"We might go and look at the pictures in the Public Library and then cross over to the Art Museum," I suggested. "It's free on Saturdays, you know." Berri thought that would be charming, so we walked up Boylston Street, stopping at a florist's on the way to send some American beauties and some violets to Mrs. Hemington, at whose house we dined that Sunday night. (She was thrown out of a carriage the other day and sprained her thumb, and we thought we ought to take some notice of it, as she was very nice about asking us to come to Sunday luncheon whenever we wanted to.)

Berrisford did n't care much for the Puvis de Chavannes pictures in the library,—that is, after he found out that they were as finished as they were ever going to be. At first he was inclined to think them rather promising, and said that by the time they got the second and third coats of paint on they would no doubt do very nicely.

"But the artist is dead," I explained. "And anyhow, he always painted like that."

"Why did n't some one speak to him about it?" said Berri.

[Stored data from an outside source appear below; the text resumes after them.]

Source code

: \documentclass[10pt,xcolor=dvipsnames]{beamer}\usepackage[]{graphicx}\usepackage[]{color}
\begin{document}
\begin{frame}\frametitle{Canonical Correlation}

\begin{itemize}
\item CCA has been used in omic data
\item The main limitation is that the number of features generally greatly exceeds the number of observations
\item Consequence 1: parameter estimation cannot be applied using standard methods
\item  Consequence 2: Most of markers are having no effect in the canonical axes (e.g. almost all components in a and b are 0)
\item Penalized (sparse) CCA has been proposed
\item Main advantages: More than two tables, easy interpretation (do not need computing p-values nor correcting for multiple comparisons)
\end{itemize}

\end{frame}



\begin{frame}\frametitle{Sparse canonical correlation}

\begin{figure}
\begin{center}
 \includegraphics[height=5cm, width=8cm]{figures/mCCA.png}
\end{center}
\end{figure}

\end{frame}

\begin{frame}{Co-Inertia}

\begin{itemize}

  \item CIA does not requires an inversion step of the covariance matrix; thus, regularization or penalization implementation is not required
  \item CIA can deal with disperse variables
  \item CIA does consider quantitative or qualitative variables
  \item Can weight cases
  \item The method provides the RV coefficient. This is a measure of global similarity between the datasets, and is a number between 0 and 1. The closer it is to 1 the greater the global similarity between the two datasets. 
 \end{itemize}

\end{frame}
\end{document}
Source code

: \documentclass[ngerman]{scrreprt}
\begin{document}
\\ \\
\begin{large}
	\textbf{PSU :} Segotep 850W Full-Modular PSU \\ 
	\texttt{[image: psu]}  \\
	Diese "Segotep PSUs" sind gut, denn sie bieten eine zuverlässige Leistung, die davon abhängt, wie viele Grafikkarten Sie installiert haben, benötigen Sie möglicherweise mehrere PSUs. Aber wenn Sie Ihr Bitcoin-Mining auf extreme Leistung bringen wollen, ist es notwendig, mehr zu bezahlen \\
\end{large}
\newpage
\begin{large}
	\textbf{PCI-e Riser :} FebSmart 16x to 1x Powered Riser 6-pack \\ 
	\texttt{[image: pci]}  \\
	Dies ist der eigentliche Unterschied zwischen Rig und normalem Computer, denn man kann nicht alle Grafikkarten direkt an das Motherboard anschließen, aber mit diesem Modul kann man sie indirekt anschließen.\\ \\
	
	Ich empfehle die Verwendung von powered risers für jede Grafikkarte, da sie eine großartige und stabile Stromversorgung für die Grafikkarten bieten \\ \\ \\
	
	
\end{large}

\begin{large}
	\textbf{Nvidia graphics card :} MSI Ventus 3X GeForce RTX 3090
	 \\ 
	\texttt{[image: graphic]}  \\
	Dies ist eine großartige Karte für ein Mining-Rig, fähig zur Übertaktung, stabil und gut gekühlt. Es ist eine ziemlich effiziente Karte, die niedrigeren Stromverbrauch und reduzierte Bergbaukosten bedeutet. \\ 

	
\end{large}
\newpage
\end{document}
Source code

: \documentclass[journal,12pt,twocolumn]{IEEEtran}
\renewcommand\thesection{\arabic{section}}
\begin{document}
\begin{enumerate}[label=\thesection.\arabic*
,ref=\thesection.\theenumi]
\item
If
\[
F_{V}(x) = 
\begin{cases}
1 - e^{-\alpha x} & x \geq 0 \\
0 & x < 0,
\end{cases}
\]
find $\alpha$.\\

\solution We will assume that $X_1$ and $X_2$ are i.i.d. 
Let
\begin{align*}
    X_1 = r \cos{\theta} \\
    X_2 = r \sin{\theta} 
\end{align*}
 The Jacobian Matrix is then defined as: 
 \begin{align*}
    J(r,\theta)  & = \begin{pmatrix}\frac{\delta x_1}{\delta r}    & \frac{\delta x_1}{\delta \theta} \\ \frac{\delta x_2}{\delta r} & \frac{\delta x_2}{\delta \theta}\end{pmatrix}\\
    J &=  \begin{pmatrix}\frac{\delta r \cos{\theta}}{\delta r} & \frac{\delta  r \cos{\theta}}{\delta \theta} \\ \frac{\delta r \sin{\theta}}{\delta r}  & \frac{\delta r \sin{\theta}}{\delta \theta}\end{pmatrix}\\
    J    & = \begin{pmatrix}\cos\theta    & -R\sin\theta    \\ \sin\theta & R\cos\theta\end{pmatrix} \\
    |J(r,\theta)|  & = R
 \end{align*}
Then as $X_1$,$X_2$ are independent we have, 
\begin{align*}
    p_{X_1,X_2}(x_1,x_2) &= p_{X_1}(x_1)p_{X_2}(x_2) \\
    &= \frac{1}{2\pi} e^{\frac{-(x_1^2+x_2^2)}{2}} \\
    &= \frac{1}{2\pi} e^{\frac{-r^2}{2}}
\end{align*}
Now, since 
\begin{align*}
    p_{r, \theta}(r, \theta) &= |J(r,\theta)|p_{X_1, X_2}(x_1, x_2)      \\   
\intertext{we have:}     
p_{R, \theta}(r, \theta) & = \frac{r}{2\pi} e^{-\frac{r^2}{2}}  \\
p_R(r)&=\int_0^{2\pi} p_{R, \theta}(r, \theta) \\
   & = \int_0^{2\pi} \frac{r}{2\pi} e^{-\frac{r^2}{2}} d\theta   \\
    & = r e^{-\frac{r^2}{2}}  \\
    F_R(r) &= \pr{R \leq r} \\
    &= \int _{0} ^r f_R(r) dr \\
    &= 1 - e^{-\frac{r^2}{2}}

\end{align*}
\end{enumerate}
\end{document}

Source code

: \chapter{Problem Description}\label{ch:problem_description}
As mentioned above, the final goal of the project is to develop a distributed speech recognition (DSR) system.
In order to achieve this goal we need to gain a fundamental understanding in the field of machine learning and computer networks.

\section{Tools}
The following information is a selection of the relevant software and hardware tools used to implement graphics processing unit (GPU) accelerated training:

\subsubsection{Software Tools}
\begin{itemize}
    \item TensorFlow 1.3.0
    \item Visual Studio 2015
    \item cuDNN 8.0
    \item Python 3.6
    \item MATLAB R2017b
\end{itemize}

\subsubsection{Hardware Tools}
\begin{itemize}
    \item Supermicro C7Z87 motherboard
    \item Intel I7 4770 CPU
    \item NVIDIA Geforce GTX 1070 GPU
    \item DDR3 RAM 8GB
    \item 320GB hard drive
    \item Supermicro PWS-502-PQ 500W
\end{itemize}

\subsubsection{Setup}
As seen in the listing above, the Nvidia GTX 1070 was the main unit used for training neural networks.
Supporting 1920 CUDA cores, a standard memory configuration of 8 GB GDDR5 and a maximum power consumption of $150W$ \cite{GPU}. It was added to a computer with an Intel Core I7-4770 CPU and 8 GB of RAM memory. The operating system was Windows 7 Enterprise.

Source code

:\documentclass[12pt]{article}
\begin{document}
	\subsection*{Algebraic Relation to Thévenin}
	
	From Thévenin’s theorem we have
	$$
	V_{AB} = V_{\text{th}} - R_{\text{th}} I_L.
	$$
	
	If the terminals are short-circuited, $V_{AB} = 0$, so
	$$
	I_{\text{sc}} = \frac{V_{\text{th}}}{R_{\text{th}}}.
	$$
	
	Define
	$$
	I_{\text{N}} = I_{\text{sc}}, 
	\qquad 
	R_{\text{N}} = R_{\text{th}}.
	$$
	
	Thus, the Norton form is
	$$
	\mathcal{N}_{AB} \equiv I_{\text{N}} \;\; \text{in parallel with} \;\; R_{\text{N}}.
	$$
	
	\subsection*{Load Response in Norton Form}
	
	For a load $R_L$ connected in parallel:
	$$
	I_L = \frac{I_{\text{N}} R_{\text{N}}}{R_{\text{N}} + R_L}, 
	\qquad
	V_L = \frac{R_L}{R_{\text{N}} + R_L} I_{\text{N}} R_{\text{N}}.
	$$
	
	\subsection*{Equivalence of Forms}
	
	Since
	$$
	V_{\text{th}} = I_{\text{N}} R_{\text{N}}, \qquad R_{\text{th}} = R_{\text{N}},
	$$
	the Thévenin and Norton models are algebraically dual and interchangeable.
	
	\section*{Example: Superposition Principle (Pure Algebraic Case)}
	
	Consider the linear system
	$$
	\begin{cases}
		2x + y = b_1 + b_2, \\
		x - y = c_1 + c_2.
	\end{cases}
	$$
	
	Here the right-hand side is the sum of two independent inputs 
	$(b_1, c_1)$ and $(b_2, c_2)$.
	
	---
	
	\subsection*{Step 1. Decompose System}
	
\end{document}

"There would n't have been any use; he painted that way on purpose. It was his style—his individuality," I said.

"Do you like it?" he suddenly demanded. He was looking at me very intently, and I did n't know just what to say; for although I 've gone to see the pictures several times, it never occurred to me to ask myself whether I really liked them or not. I supposed—as every one says they are so fine—that I did.

"I don't mean do you know how much they cost, or what people said about them in the backs of magazines when they were first put up. What I want to know is— Does looking at them give you great pleasure?"

"I think they 're simply preposterous," I said; and then we went outdoors again and over to the Art Museum.

We spent the rest of the afternoon there, sitting in front of a painting by Turner called The Slave Ship, and listening to what the people who passed by said about it. I did n't think there was very much to it—it's merely some small, dark brown legs in a storm at sea with a fire burning. But the people who came to look at it murmured all sorts of things in low, sad voices, and several of them read long extracts from a book that Berri said was by Ruskin. When I asked him how he knew, he answered that it could n't well be by any one else. (A great many people say that Berri's a fool, but I think he knows an awful lot.)

It makes one tired and hungry to criticise pictures all afternoon, and when we left the gallery Berri sat down on the steps and said he could never walk all the way to Cambridge in his exhausted condition; so once more we found ourselves confronted by famine.